The NISA PSRX index is structured to estimate the average funded status volatility of the top 100 U.S. corporate defined benefit plans.[1] Plans have de-risked materially since the GFC; equities allocations have decreased and hedge ratios have increased. At the end of March, the PSRX volatility level stood at 8.7%. By comparison, this index level as of 12/31/2008 was 19%. While market volatility was partially a driver of higher funded status volatility, a higher equity allocation also contributed to those levels.
The PSRX index uses asset allocations from company 10-Ks. As of fiscal year 2007, the last annual reporting period prior to the GFC, the average return-seeking asset allocation was 68%. As of fiscal year 2018, the return seeking asset allocation had fallen to 45%, nearly 20 percentage points lower than a decade ago! As a “What if experiment” we examined the 70 plans that were included in the PSRX during both the GFC and today. Those plans had an average funded status of 90% as of December 2019 and experienced a decline of 6 percentage points in funded status through March 2020. If those same plans had entered this crisis with their 2007 asset allocation, we estimate that funded status would have fallen by 12 percentage points or double the estimate of the actual deterioration!

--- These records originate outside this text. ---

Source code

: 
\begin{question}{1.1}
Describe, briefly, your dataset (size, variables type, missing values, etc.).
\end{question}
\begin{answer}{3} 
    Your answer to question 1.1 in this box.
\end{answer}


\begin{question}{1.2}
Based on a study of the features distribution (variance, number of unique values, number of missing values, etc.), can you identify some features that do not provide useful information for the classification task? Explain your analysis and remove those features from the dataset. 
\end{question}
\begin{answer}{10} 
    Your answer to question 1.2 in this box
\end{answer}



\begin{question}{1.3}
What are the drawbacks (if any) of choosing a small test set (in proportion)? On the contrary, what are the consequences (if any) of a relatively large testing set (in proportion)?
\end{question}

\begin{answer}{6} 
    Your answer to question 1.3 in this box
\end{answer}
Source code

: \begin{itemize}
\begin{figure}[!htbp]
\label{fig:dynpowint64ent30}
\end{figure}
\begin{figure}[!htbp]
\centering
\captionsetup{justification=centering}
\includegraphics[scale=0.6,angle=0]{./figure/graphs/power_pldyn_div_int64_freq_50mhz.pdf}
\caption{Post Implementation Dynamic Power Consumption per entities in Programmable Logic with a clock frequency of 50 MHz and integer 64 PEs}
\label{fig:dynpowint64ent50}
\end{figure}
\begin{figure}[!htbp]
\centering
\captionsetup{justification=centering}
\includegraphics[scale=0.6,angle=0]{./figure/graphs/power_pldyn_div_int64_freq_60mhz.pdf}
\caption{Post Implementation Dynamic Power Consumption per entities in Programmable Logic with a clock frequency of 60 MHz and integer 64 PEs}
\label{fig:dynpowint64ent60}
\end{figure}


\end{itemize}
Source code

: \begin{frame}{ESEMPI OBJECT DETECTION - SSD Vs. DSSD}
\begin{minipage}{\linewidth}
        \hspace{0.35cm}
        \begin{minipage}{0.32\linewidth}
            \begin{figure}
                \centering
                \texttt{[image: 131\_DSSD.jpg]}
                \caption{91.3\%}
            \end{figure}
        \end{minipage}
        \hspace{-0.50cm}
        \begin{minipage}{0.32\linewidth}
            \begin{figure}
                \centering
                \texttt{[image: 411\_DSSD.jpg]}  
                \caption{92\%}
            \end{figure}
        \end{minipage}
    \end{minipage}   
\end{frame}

As one would guess this indicates Funded Status Volatility (FSV) has materially declined across plan sponsors. Furthermore, the distribution of those funded status volatilities is materially different across plans. Using current market volatilities and plan funded statuses, but comparing 2007 allocations to current asset allocations, the average FSV reduction is 4.5 percentage points. Notably, only 4 plans (out of 70) experienced an increase in volatility.
The increase in the spread of the distribution between 2007 allocation and today isn’t surprising. Prior to the GFC (and adoption of the Pension Protection Act of 2006 (PPA)), plan objectives, asset allocation and interest rate hedge strategies tended to be more similar. Now, depending on plan circumstances, an array of different factors drives asset allocation decisions and, accordingly, can lead to much different outcomes.

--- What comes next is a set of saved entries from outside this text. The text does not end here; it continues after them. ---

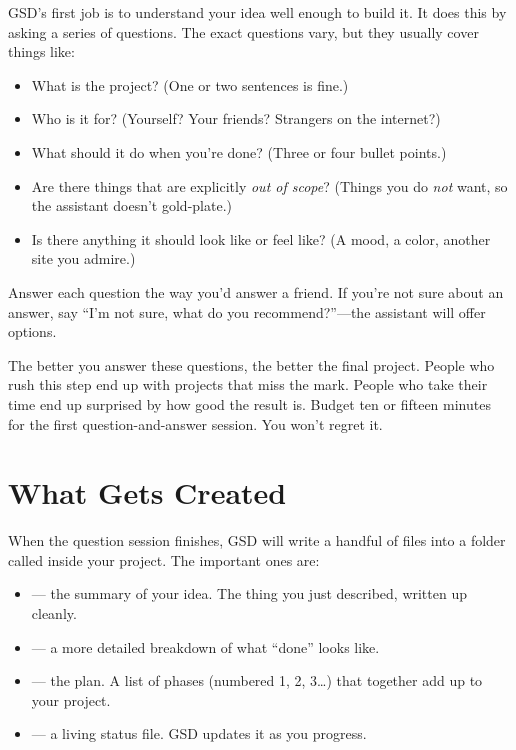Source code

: \documentclass[11pt,letterpaper,openany]{book}
\begin{document}
GSD's first job is to understand your idea well enough to build it. It
does this by asking a series of questions. The exact questions vary, but
they usually cover things like:

\begin{itemize}
  \item What is the project? (One or two sentences is fine.)
  \item Who is it for? (Yourself? Your friends? Strangers on the internet?)
  \item What should it do when you're done? (Three or four bullet points.)
  \item Are there things that are explicitly \emph{out of scope}? (Things
        you do \emph{not} want, so the assistant doesn't gold-plate.)
  \item Is there anything it should look like or feel like? (A mood, a
        color, another site you admire.)
\end{itemize}

Answer each question the way you'd answer a friend. If you're not sure
about an answer, say ``I'm not sure, what do you recommend?''---the
assistant will offer options.

\begin{gsdtip}
The better you answer these questions, the better the final project.
People who rush this step end up with projects that miss the mark. People
who take their time end up surprised by how good the result is. Budget
ten or fifteen minutes for the first question-and-answer session. You
won't regret it.
\end{gsdtip}

\section{What Gets Created}

When the question session finishes, GSD will write a handful of files
into a folder called  inside your project. The
important ones are:

\begin{itemize}
  \item {} --- the summary of your idea. The
        thing you just described, written up cleanly.
  \item {} --- a more detailed breakdown
        of what ``done'' looks like.
  \item {} --- the plan. A list of phases
        (numbered 1, 2, 3\ldots) that together add up to your project.
  \item {} --- a living status file. GSD updates
        it as you progress.
\end{itemize}
\end{document}
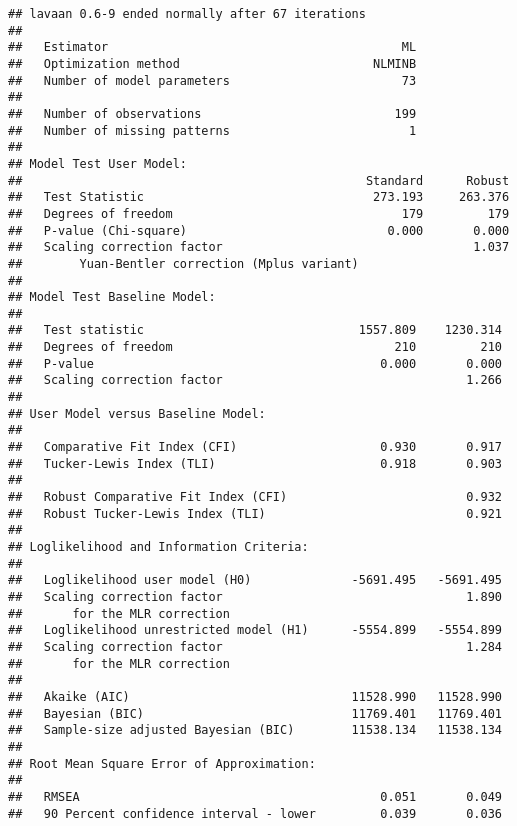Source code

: \documentclass[
  english,
  man]{apa6}
\begin{document}
\begin{verbatim}
## lavaan 0.6-9 ended normally after 67 iterations
## 
##   Estimator                                         ML
##   Optimization method                           NLMINB
##   Number of model parameters                        73
##                                                       
##   Number of observations                           199
##   Number of missing patterns                         1
##                                                       
## Model Test User Model:
##                                                Standard      Robust
##   Test Statistic                                273.193     263.376
##   Degrees of freedom                                179         179
##   P-value (Chi-square)                            0.000       0.000
##   Scaling correction factor                                   1.037
##        Yuan-Bentler correction (Mplus variant)                     
## 
## Model Test Baseline Model:
## 
##   Test statistic                              1557.809    1230.314
##   Degrees of freedom                               210         210
##   P-value                                        0.000       0.000
##   Scaling correction factor                                  1.266
## 
## User Model versus Baseline Model:
## 
##   Comparative Fit Index (CFI)                    0.930       0.917
##   Tucker-Lewis Index (TLI)                       0.918       0.903
##                                                                   
##   Robust Comparative Fit Index (CFI)                         0.932
##   Robust Tucker-Lewis Index (TLI)                            0.921
## 
## Loglikelihood and Information Criteria:
## 
##   Loglikelihood user model (H0)              -5691.495   -5691.495
##   Scaling correction factor                                  1.890
##       for the MLR correction                                      
##   Loglikelihood unrestricted model (H1)      -5554.899   -5554.899
##   Scaling correction factor                                  1.284
##       for the MLR correction                                      
##                                                                   
##   Akaike (AIC)                               11528.990   11528.990
##   Bayesian (BIC)                             11769.401   11769.401
##   Sample-size adjusted Bayesian (BIC)        11538.134   11538.134
## 
## Root Mean Square Error of Approximation:
## 
##   RMSEA                                          0.051       0.049
##   90 Percent confidence interval - lower         0.039       0.036

\end{verbatim}
\end{document}
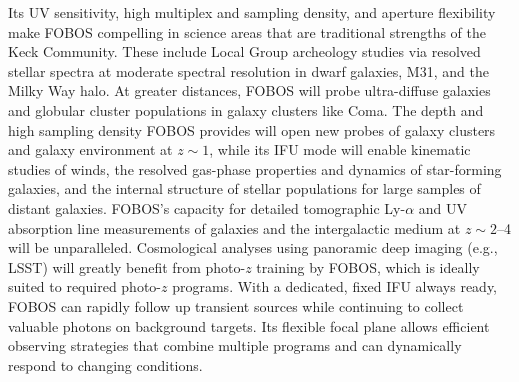 Its UV sensitivity, high multiplex and sampling density, and aperture flexibility make FOBOS compelling in science
areas that are traditional strengths of the Keck Community.  These include Local Group archeology studies via resolved
stellar spectra at moderate spectral resolution in dwarf galaxies, M31, and the Milky Way halo.  At greater distances,
FOBOS will probe ultra-diffuse galaxies and globular cluster populations in galaxy clusters like Coma.  The depth and
high sampling density FOBOS provides will open new probes of galaxy clusters and galaxy environment at $z \sim 1$,
while its IFU mode will enable kinematic studies of winds, the resolved gas-phase properties and dynamics of
star-forming galaxies, and the internal structure of stellar populations for large samples of distant galaxies.
FOBOS's capacity for detailed tomographic Ly-$\alpha$ and UV absorption line measurements of galaxies and the
intergalactic medium at $z \sim 2$--4 will be unparalleled.  Cosmological analyses using panoramic deep imaging (e.g.,
LSST) will greatly benefit from photo-$z$ training by FOBOS, which is ideally suited to required photo-$z$ programs.
With a dedicated, fixed IFU always ready, FOBOS can rapidly follow up transient sources while continuing to collect
valuable photons on background targets.  Its flexible focal plane allows efficient observing strategies that combine
multiple programs and can dynamically respond to changing conditions.




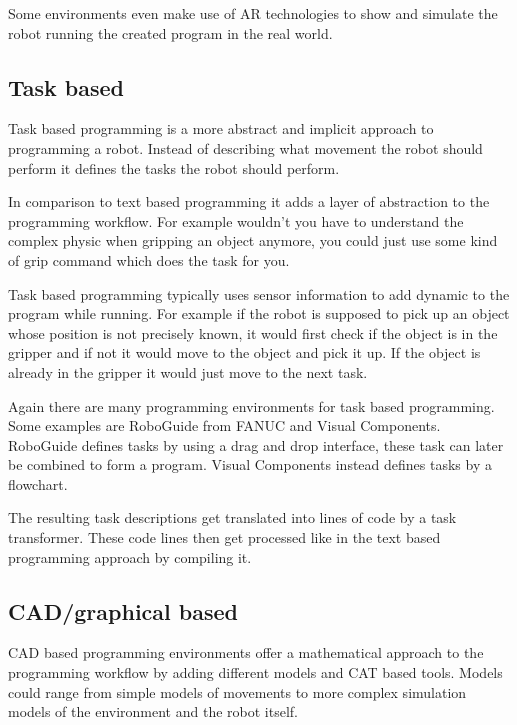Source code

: \documentclass[conference]{IEEEtran}
\begin{document}
        Some environments even make use of AR technologies to show and simulate the robot running the created program in the real world.
        

    \subsection{Task based}

        Task based programming is a more abstract and implicit approach to programming a robot.
        Instead of describing what movement the robot should perform it defines the tasks the robot should perform.
       
        In comparison to text based programming it adds a layer of abstraction to the programming workflow. For example wouldn't you have to understand the complex physic when gripping an object anymore, you could just use some kind of grip command which does the task for you. %

        Task based programming typically uses sensor information to add dynamic to the program while running. For example if the robot is supposed to pick up an object whose position is not precisely known, it would first check if the object is in the gripper and if not it would move to the object and pick it up. If the object is already in the gripper it would just move to the next task.

        Again there are many programming environments for task based programming. Some examples are RoboGuide from FANUC and Visual Components. RoboGuide defines tasks by using a drag and drop interface, these task can later be combined to form a program.
        Visual Components instead defines tasks by a flowchart.

        The resulting task descriptions get translated into lines of code by a task transformer. These code lines then get processed like in the text based programming approach by compiling it. %
        

    \subsection{CAD/graphical based}

        CAD based programming environments offer a mathematical approach to the programming workflow by adding different models and CAT based tools.
        Models could range from simple models of movements to more complex simulation models of the environment and the robot itself. %
\end{document}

If we compare the performance of these plans during Q1-2020 based on their 2007 asset allocation, versus their 2018 asset allocation, over 90% of plans performed better based on their 2018 asset allocation. For more than 25% of plans, the change in asset allocation resulted in an improvement in funded status by over 10 percentage points year to date. (By improvement, we mean less negative outcome in funded status.) When put in context of the size of the 70 liabilities, this translates to an additional $71b in funded status versus the outcome using 2008 asset allocations.

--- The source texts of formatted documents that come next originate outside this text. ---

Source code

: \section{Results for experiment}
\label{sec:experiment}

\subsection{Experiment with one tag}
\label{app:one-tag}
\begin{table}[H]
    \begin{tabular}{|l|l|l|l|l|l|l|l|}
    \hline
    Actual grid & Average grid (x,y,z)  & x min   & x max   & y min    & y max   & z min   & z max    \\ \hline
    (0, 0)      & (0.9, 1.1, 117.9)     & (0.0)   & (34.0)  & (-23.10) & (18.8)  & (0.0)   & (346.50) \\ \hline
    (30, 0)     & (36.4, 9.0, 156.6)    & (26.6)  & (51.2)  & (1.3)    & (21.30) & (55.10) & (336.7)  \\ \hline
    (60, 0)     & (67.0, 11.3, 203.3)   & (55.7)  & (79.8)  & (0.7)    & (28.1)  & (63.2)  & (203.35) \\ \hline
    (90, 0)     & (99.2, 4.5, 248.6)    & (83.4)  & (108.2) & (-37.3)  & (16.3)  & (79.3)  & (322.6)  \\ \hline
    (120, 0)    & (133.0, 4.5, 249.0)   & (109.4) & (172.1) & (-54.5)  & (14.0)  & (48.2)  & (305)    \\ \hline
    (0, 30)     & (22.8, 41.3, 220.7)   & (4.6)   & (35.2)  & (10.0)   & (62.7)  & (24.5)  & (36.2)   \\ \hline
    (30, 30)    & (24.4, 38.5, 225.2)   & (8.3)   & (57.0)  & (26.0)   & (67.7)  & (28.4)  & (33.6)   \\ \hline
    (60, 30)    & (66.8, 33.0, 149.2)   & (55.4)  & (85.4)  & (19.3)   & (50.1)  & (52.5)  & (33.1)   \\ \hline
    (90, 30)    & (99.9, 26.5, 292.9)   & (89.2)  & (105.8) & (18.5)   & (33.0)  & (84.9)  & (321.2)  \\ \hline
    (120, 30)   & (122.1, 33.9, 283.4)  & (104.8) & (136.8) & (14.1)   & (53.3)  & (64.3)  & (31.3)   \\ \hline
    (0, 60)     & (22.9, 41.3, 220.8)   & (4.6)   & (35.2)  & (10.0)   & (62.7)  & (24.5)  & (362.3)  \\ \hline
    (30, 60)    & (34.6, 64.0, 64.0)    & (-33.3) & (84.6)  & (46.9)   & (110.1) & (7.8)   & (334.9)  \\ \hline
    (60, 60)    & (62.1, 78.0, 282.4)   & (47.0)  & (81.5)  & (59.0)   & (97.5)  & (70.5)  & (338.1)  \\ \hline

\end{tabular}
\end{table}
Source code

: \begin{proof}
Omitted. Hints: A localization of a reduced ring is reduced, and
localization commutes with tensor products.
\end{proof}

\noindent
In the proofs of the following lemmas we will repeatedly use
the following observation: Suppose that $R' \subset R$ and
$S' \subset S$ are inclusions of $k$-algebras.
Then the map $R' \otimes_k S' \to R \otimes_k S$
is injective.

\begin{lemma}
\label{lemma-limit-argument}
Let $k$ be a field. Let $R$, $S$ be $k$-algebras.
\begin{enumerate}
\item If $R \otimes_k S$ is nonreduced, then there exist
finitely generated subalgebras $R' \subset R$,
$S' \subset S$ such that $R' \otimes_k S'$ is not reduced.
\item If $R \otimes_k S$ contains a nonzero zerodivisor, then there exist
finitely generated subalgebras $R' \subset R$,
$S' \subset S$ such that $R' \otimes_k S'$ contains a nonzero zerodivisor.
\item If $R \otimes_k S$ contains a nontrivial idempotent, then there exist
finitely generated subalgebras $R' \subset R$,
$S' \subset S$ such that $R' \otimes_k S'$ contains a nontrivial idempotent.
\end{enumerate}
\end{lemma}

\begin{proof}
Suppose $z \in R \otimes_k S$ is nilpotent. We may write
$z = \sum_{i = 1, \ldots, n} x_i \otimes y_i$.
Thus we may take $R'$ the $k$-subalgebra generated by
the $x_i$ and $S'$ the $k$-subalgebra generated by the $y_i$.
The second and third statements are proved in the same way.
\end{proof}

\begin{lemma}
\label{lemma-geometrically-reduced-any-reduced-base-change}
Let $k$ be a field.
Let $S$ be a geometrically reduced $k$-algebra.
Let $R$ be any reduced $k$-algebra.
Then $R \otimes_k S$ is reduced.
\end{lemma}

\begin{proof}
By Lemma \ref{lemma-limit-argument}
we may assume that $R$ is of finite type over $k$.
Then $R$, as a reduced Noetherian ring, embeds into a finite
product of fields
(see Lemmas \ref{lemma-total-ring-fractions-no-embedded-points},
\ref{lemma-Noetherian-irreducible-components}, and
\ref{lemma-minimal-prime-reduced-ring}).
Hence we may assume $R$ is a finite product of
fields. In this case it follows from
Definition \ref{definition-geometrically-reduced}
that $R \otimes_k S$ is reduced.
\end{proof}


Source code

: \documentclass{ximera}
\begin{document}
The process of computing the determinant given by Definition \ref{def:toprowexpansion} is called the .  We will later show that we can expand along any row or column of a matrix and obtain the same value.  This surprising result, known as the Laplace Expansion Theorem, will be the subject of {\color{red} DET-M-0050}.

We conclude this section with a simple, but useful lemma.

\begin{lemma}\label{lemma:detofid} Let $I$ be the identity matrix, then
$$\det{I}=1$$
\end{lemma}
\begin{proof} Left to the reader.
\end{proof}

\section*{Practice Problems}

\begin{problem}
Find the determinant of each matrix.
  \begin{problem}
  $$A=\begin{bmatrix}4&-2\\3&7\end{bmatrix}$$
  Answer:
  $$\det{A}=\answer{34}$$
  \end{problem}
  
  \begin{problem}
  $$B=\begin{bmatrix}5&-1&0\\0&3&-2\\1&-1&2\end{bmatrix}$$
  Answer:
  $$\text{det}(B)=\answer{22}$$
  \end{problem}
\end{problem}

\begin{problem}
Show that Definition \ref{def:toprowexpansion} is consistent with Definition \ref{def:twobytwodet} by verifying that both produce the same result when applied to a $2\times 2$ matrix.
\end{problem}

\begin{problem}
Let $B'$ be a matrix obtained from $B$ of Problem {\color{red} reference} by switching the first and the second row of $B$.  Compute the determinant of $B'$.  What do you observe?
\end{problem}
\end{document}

While a plan sponsor can’t control the market, they can control asset allocation. It is evident from these results that actions taken by sponsors over the past decade prepared their plans for the crisis and put them in a better position to weather a market downturn.
Originally published on May 4, 2020. Revised on May 14, 2020.
[1] Data taken from NISA’s PSRX® Index Data which is based on the 100 largest pension plans, as determined by NISA based on publicly available information. The PSRX Index is a forward-looking estimate of the funded status volatility of U.S. corporate defined benefit pension plans. Asset allocation data is collected annually on the largest U.S. corporate pension plans. Keep in mind the PSRX uses generic assumptions based upon data only available in plan sponsors 10-Ks. Specific fixed income allocations, use of overlay strategies, and alternative asset allocations can drive differences. The levels for the PSRX, sector indices and Pension Risk Calculator include data for periods prior to when the index was in live production. Historical levels for the index prior to live production in September 2012 are calculated using the same methodology. Past market experience is not necessarily indicative of future market experience.